While even the classic Frankenstein has a brain transplantation in it as a key element, Frankenstein doesn't have that many problematic follow-ups in terms of the main story. Here we have a transplantation that doesn't leave any scars, but somehow results in physical transformation in good old Jekyll/Hide-style from time to time. In general the two fully functional brains are just treated as if they are separate from each other, so the one personality doesn't really know of the other. Yet there are some things that are remembered for whatever reason by the professor personality, like a room number or a knock on the door etc.

OK, mostly it helps not to think too hard on such science stuff in similar movies. Yet the backbone of the story doesn't really seem to work in this one.
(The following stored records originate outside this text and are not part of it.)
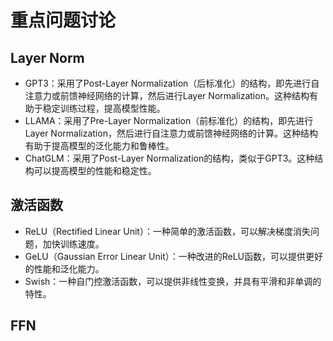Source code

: # 重点问题讨论

## Layer Norm

- GPT3：采用了Post-Layer Normalization（后标准化）的结构，即先进行自注意力或前馈神经网络的计算，然后进行Layer Normalization。这种结构有助于稳定训练过程，提高模型性能。
- LLAMA：采用了Pre-Layer Normalization（前标准化）的结构，即先进行Layer Normalization，然后进行自注意力或前馈神经网络的计算。这种结构有助于提高模型的泛化能力和鲁棒性。
- ChatGLM：采用了Post-Layer Normalization的结构，类似于GPT3。这种结构可以提高模型的性能和稳定性。

## 激活函数

- ReLU（Rectified Linear Unit）：一种简单的激活函数，可以解决梯度消失问题，加快训练速度。
- GeLU（Gaussian Error Linear Unit）：一种改进的ReLU函数，可以提供更好的性能和泛化能力。
- Swish：一种自门控激活函数，可以提供非线性变换，并具有平滑和非单调的特性。

## FFN

##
Plus while there is a series of murders taking place in Black Friday, it feels more like a gangster movie than a horror tale with scientific elements (as Frankenstein was).

Add to that the fact that Universal's big horror stars of old Boris Karloff and Bela Lugosi are both in this movie, yet they don't share a single scene in it. Lugosi's role is minor, even though he plays a gangster boss. But all in all letting Karloff and Lugosi only play in different parts of the same movie is a waste and doesn't make the whole film any better. Also the marketing gag in the trailer where Lugosi supposedly was hypnotized for real to express genuine fear of suffocation, is... well... pretty lame.

In short: There are other, much better movies with this horror duo in it - this one is more for Karloff fans, and not that exciting as such. So 5/10 from here, with a slight tendency towards 6. It's nothing really special.